VMware Cloud Community
tamiraig
Contributor
Contributor
Jump to solution

performance issue MSSQL vm on ESXi6.7

I Have a cluster with 8 ESXi 67 servers (1.5TB physical RAM each) containing about 400 VMs

one particular vm is a MSSQL server with 80GB RAM, 16 CPU

~59 GB memory active

~28.61 GHz CPU USAGE

the DBA is constantly requesting to add more RAM to that machine as he is claiming that the machine performance are slow due to lack or memory (low PLE).

my questions are:

what are the disadvantages of giving large amount or virtual memory to a single vm machine?
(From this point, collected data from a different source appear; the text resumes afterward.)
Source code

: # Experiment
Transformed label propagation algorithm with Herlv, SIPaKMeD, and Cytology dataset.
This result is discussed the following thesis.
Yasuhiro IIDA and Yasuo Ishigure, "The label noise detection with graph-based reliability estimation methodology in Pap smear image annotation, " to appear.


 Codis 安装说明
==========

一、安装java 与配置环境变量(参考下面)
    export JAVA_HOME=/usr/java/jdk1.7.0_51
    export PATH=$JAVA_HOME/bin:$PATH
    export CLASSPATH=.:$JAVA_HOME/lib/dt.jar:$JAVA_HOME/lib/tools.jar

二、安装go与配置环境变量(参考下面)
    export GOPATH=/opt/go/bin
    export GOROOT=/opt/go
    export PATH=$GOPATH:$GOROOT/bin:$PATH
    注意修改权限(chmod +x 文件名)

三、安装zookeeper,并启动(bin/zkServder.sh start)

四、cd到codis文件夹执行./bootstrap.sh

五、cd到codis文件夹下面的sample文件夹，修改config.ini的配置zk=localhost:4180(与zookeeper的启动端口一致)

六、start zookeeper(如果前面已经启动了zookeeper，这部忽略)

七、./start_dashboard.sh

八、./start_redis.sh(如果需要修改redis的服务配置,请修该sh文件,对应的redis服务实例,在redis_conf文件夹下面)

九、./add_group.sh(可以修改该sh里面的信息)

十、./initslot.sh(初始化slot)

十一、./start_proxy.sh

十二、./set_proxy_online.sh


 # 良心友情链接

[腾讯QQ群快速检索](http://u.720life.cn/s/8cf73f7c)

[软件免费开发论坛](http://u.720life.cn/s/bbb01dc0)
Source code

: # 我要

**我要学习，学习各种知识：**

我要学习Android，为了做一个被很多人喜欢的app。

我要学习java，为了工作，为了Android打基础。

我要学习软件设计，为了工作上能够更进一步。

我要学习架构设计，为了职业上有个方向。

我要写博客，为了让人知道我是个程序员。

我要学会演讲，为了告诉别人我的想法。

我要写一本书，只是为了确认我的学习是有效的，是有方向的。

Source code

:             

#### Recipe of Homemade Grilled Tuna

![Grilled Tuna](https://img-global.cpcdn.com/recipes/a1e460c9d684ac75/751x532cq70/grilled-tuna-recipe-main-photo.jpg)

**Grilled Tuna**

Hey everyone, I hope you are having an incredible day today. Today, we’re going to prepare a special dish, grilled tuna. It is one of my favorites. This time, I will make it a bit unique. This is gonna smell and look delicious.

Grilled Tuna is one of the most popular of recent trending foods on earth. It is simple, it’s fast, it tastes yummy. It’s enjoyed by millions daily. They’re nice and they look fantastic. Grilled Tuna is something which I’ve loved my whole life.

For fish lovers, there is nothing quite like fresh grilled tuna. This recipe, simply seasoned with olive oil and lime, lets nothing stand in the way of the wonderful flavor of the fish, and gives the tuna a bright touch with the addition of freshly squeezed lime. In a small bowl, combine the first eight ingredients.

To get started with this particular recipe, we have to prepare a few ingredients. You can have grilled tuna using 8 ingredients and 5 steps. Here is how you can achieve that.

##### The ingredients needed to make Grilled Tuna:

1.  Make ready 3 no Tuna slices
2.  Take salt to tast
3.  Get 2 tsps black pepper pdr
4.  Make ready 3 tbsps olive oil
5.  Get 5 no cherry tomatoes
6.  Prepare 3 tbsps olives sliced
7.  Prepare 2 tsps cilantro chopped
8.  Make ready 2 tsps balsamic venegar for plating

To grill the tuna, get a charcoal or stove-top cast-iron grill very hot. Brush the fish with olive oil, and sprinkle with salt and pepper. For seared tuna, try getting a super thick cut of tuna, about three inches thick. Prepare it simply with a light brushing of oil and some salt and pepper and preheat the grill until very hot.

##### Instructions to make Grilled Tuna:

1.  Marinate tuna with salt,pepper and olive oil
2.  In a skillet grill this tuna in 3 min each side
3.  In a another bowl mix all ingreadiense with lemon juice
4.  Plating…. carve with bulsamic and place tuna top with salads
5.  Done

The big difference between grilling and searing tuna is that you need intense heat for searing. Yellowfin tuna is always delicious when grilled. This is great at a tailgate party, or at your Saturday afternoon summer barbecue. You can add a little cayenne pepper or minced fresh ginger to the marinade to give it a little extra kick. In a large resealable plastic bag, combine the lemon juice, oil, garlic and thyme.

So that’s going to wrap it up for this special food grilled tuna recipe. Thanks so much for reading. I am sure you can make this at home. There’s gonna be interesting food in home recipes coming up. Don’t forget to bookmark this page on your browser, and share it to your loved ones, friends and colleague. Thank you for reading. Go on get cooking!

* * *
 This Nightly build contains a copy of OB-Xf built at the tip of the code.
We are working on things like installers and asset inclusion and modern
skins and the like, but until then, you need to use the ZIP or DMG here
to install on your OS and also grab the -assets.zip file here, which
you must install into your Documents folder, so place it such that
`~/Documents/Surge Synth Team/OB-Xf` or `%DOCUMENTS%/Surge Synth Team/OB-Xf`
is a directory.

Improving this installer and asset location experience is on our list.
is there a way to check if virtual memory is actually the bottleneck from the vm perspective?

thanks

T
Labels (2)
0 Kudos
1 Solution

Accepted Solutions
vbondzio
VMware Employee
VMware Employee
Jump to solution

  1. It doesn't, yet. vCPU hot-add disables vNUMA, meaning that as soon as your VM size is >= 25 vCPUs on those hosts, one one vNUMA node will be presented to the host despite being scheduled over two.
  2. coresPerSocket only defines the guest visible CPU and cache topology, it doesn't affect ESXi scheduling or vNUMA autosizing (since 6.5), right now the VM runs on a single socket yet you present the guest two. The OS / application might schedule preferentially on one "socket" because it doesn't know that all vCPUs are in the same one.

    In general, better locality is preferable to being wider distributed, the latter is only benefitial if the application is NUMA optimized to a high degree _and_ can benefit from the additional memory bandwidth.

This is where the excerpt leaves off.